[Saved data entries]
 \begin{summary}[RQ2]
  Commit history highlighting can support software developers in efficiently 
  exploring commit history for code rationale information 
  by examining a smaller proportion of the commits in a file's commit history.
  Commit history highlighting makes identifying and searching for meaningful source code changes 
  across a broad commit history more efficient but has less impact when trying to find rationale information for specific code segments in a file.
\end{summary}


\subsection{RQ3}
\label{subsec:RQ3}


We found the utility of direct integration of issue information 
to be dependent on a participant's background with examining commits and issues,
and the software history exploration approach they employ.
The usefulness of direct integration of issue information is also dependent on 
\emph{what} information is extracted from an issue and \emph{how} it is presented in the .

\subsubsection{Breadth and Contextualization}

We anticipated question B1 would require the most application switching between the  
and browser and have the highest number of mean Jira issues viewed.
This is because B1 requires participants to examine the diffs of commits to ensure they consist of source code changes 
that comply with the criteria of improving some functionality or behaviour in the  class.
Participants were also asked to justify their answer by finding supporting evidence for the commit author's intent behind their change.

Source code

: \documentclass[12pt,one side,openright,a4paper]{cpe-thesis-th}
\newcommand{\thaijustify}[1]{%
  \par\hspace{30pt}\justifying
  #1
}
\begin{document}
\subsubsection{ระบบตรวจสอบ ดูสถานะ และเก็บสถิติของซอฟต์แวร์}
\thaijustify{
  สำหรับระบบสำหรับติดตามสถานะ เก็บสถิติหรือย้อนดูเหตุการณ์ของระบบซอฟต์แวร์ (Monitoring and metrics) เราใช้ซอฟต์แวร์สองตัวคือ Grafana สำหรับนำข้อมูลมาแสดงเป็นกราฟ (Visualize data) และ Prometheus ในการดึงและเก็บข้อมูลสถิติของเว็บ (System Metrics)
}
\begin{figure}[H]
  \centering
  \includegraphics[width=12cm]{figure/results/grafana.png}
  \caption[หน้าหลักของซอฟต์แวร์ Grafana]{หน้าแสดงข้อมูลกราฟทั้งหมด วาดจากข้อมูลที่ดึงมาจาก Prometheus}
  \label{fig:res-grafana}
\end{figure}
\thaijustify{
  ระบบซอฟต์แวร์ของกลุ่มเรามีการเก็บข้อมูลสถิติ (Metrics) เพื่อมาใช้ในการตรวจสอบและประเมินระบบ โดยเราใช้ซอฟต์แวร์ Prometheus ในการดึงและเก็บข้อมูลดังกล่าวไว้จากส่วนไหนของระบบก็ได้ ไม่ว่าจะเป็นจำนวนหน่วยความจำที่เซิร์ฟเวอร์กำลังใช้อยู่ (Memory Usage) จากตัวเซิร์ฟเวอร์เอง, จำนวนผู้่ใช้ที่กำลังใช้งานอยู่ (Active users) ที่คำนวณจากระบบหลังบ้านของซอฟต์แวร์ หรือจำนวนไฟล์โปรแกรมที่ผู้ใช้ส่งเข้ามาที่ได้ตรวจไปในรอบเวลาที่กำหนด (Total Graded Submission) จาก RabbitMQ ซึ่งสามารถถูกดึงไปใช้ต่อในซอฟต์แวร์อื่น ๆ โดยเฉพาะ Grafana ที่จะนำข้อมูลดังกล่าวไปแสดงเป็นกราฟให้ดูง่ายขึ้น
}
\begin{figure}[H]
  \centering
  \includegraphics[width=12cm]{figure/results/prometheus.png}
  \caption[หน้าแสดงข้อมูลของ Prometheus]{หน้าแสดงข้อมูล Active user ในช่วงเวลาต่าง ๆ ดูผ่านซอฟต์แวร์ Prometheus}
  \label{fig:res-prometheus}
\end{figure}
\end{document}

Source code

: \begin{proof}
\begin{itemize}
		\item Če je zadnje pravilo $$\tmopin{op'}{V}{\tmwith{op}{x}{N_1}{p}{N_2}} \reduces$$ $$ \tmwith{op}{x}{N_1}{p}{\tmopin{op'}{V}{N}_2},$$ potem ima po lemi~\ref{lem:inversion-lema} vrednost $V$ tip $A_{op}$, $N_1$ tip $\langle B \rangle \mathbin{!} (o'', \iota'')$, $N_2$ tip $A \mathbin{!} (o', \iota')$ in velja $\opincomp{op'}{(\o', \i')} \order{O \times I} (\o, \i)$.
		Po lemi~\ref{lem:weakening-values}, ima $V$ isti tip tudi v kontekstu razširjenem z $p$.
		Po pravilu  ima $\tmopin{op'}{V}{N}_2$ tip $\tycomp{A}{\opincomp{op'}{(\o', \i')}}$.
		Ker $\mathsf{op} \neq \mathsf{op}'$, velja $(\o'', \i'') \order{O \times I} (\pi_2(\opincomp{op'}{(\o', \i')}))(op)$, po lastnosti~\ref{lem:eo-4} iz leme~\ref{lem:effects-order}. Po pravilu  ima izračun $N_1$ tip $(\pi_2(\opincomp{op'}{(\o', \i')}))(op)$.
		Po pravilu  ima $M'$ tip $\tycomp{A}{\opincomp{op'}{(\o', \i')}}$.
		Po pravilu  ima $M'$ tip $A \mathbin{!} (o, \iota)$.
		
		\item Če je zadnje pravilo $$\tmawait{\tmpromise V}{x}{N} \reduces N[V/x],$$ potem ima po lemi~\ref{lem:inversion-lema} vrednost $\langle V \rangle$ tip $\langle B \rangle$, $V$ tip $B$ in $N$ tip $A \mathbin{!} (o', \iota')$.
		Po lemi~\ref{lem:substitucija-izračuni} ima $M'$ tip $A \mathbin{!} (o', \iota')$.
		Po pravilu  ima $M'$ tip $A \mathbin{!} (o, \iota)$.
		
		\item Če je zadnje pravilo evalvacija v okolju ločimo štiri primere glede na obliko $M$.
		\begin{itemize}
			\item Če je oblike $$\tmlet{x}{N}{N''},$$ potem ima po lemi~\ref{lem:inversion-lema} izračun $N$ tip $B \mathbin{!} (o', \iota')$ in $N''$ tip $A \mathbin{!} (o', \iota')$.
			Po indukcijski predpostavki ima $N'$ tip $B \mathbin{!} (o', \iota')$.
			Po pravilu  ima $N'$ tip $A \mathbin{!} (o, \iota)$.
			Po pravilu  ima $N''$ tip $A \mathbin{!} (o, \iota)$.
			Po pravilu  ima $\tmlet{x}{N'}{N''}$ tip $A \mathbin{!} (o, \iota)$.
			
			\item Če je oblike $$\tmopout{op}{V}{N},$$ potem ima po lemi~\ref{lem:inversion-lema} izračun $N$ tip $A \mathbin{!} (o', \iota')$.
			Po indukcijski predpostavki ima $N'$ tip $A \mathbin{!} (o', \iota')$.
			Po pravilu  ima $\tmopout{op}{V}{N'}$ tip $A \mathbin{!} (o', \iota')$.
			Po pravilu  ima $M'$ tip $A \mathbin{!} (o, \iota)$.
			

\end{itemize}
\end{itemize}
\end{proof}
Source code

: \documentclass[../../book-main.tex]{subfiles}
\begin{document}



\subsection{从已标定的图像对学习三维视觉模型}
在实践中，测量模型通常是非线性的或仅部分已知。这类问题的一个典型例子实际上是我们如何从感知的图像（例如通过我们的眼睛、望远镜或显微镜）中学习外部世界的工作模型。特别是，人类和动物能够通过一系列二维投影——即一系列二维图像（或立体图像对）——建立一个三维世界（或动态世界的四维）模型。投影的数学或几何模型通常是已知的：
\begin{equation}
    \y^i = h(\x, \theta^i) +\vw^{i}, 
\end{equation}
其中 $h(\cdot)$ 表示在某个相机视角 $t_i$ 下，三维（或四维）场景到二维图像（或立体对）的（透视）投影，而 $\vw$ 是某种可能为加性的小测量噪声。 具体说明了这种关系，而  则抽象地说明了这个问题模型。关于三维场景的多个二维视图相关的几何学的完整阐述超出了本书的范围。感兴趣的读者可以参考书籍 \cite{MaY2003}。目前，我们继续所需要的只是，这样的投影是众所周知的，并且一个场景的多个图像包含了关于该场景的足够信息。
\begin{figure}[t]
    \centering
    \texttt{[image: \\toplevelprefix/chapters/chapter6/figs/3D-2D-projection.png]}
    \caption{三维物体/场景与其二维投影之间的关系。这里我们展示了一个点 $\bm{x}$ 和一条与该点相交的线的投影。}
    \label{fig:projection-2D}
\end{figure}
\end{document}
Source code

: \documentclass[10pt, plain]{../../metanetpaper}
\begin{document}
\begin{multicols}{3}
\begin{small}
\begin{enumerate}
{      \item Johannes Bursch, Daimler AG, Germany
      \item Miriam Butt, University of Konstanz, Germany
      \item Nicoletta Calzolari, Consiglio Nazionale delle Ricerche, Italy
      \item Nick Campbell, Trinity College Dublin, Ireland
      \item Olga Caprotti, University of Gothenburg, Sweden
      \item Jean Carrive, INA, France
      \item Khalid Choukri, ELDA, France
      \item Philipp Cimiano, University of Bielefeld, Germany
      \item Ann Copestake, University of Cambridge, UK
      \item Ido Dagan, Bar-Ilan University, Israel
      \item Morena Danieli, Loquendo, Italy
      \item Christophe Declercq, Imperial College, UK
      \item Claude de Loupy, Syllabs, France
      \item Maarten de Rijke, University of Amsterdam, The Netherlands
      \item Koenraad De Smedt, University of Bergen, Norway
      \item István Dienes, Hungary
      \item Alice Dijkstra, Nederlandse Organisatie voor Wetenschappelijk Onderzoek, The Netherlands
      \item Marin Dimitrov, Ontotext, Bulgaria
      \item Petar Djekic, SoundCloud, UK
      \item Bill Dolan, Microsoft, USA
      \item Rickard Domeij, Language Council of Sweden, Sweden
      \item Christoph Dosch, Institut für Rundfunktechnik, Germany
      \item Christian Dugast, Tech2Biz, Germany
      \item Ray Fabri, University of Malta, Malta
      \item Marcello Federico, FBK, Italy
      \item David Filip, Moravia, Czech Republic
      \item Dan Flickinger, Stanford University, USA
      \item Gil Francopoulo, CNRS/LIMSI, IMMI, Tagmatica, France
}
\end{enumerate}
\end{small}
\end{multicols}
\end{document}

■ Prompt
Among the lines above, return each one holding the string "history".

■ Answer space
  Commit history highlighting can support software developers in efficiently 
  exploring commit history for code rationale information 
  by examining a smaller proportion of the commits in a file's commit history.
  Commit history highlighting makes identifying and searching for meaningful source code changes 
  across a broad commit history more efficient but has less impact when trying to find rationale information for specific code segments in a file.
and the software history exploration approach they employ.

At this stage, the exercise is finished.